TASK DETAILS: From the first record through the last, copy each one exactly.

##### EXTRACTED INFORMATION #####

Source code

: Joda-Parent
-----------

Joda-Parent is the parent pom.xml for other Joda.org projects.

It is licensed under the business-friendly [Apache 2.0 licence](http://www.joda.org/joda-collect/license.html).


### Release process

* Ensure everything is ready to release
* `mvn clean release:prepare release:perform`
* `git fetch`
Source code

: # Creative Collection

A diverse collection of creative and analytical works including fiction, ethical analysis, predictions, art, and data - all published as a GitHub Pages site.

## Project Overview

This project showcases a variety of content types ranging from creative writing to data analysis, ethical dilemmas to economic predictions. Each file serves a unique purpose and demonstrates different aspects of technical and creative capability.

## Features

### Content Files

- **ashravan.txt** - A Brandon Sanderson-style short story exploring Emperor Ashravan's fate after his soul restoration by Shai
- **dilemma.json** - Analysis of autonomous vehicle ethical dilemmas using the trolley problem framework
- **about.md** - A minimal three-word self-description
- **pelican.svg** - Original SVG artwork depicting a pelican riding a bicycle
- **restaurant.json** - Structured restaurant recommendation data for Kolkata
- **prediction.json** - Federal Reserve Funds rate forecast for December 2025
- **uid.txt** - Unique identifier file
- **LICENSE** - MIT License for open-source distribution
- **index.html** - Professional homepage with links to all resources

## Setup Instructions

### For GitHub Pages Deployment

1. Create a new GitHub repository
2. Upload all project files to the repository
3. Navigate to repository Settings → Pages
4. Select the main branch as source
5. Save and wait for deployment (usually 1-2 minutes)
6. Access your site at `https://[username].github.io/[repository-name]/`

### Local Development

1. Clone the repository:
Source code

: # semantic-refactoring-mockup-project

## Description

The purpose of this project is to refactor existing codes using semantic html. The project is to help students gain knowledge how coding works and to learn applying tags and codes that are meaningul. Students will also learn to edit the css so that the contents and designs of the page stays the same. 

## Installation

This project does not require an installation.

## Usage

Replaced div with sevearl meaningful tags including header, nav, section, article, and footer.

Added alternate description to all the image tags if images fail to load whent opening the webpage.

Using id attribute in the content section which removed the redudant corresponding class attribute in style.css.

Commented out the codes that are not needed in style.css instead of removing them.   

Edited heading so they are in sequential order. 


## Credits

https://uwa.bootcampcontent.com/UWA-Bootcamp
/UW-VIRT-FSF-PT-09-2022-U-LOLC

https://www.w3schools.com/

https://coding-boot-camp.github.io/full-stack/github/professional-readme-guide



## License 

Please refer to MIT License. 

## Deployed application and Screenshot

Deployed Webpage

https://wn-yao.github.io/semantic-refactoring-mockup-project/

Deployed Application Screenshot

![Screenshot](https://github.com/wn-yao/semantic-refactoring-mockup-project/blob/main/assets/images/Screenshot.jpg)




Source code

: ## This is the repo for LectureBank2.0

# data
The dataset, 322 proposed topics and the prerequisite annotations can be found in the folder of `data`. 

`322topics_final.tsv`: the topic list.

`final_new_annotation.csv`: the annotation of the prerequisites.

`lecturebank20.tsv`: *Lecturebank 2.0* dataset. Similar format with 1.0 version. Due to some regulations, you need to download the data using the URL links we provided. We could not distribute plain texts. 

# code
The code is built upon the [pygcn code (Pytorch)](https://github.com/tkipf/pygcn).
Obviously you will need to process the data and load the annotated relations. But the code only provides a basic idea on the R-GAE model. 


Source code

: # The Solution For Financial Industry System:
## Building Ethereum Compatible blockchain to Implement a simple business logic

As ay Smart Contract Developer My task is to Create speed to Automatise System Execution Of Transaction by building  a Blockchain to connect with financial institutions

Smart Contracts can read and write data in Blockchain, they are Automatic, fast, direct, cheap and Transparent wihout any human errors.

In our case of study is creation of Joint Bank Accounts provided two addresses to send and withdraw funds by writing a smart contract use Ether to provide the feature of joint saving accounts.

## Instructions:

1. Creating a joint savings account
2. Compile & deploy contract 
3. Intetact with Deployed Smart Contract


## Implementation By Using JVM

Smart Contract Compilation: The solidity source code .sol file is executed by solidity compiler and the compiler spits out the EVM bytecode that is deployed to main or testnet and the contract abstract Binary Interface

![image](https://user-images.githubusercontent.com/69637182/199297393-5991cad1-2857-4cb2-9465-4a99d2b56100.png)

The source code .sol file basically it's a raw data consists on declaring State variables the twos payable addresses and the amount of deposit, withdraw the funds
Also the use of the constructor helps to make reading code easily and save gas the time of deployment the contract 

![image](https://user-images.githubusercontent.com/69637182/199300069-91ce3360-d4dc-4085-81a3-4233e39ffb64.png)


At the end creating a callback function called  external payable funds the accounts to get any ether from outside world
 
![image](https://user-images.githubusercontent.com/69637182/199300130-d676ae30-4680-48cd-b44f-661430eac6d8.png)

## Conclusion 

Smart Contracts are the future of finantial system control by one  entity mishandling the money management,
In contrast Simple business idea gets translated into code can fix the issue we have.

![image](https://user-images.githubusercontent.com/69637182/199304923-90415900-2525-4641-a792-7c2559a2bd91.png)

#####

TASK RESPONSE:
Source code

: Joda-Parent
-----------

Joda-Parent is the parent pom.xml for other Joda.org projects.

It is licensed under the business-friendly [Apache 2.0 licence](http://www.joda.org/joda-collect/license.html).


### Release process

* Ensure everything is ready to release
* `mvn clean release:prepare release:perform`
* `git fetch`
Source code

: # Creative Collection

A diverse collection of creative and analytical works including fiction, ethical analysis, predictions, art, and data - all published as a GitHub Pages site.

## Project Overview

This project showcases a variety of content types ranging from creative writing to data analysis, ethical dilemmas to economic predictions. Each file serves a unique purpose and demonstrates different aspects of technical and creative capability.

## Features

### Content Files

- **ashravan.txt** - A Brandon Sanderson-style short story exploring Emperor Ashravan's fate after his soul restoration by Shai
- **dilemma.json** - Analysis of autonomous vehicle ethical dilemmas using the trolley problem framework
- **about.md** - A minimal three-word self-description
- **pelican.svg** - Original SVG artwork depicting a pelican riding a bicycle
- **restaurant.json** - Structured restaurant recommendation data for Kolkata
- **prediction.json** - Federal Reserve Funds rate forecast for December 2025
- **uid.txt** - Unique identifier file
- **LICENSE** - MIT License for open-source distribution
- **index.html** - Professional homepage with links to all resources

## Setup Instructions

### For GitHub Pages Deployment

1. Create a new GitHub repository
2. Upload all project files to the repository
3. Navigate to repository Settings → Pages
4. Select the main branch as source
5. Save and wait for deployment (usually 1-2 minutes)
6. Access your site at `https://[username].github.io/[repository-name]/`

### Local Development

1. Clone the repository:
Source code

: # semantic-refactoring-mockup-project

## Description

The purpose of this project is to refactor existing codes using semantic html. The project is to help students gain knowledge how coding works and to learn applying tags and codes that are meaningul. Students will also learn to edit the css so that the contents and designs of the page stays the same. 

## Installation

This project does not require an installation.

## Usage

Replaced div with sevearl meaningful tags including header, nav, section, article, and footer.

Added alternate description to all the image tags if images fail to load whent opening the webpage.

Using id attribute in the content section which removed the redudant corresponding class attribute in style.css.

Commented out the codes that are not needed in style.css instead of removing them.   

Edited heading so they are in sequential order. 


## Credits

https://uwa.bootcampcontent.com/UWA-Bootcamp
/UW-VIRT-FSF-PT-09-2022-U-LOLC

https://www.w3schools.com/

https://coding-boot-camp.github.io/full-stack/github/professional-readme-guide



## License 

Please refer to MIT License. 

## Deployed application and Screenshot

Deployed Webpage

https://wn-yao.github.io/semantic-refactoring-mockup-project/

Deployed Application Screenshot

![Screenshot](https://github.com/wn-yao/semantic-refactoring-mockup-project/blob/main/assets/images/Screenshot.jpg)




Source code

: ## This is the repo for LectureBank2.0

# data
The dataset, 322 proposed topics and the prerequisite annotations can be found in the folder of `data`. 

`322topics_final.tsv`: the topic list.

`final_new_annotation.csv`: the annotation of the prerequisites.

`lecturebank20.tsv`: *Lecturebank 2.0* dataset. Similar format with 1.0 version. Due to some regulations, you need to download the data using the URL links we provided. We could not distribute plain texts. 

# code
The code is built upon the [pygcn code (Pytorch)](https://github.com/tkipf/pygcn).
Obviously you will need to process the data and load the annotated relations. But the code only provides a basic idea on the R-GAE model. 


Source code

: # The Solution For Financial Industry System:
## Building Ethereum Compatible blockchain to Implement a simple business logic

As ay Smart Contract Developer My task is to Create speed to Automatise System Execution Of Transaction by building  a Blockchain to connect with financial institutions

Smart Contracts can read and write data in Blockchain, they are Automatic, fast, direct, cheap and Transparent wihout any human errors.

In our case of study is creation of Joint Bank Accounts provided two addresses to send and withdraw funds by writing a smart contract use Ether to provide the feature of joint saving accounts.

## Instructions:

1. Creating a joint savings account
2. Compile & deploy contract 
3. Intetact with Deployed Smart Contract


## Implementation By Using JVM

Smart Contract Compilation: The solidity source code .sol file is executed by solidity compiler and the compiler spits out the EVM bytecode that is deployed to main or testnet and the contract abstract Binary Interface

![image](https://user-images.githubusercontent.com/69637182/199297393-5991cad1-2857-4cb2-9465-4a99d2b56100.png)

The source code .sol file basically it's a raw data consists on declaring State variables the twos payable addresses and the amount of deposit, withdraw the funds
Also the use of the constructor helps to make reading code easily and save gas the time of deployment the contract 

![image](https://user-images.githubusercontent.com/69637182/199300069-91ce3360-d4dc-4085-81a3-4233e39ffb64.png)


At the end creating a callback function called  external payable funds the accounts to get any ether from outside world
 
![image](https://user-images.githubusercontent.com/69637182/199300130-d676ae30-4680-48cd-b44f-661430eac6d8.png)

## Conclusion 

Smart Contracts are the future of finantial system control by one  entity mishandling the money management,
In contrast Simple business idea gets translated into code can fix the issue we have.

![image](https://user-images.githubusercontent.com/69637182/199304923-90415900-2525-4641-a792-7c2559a2bd91.png)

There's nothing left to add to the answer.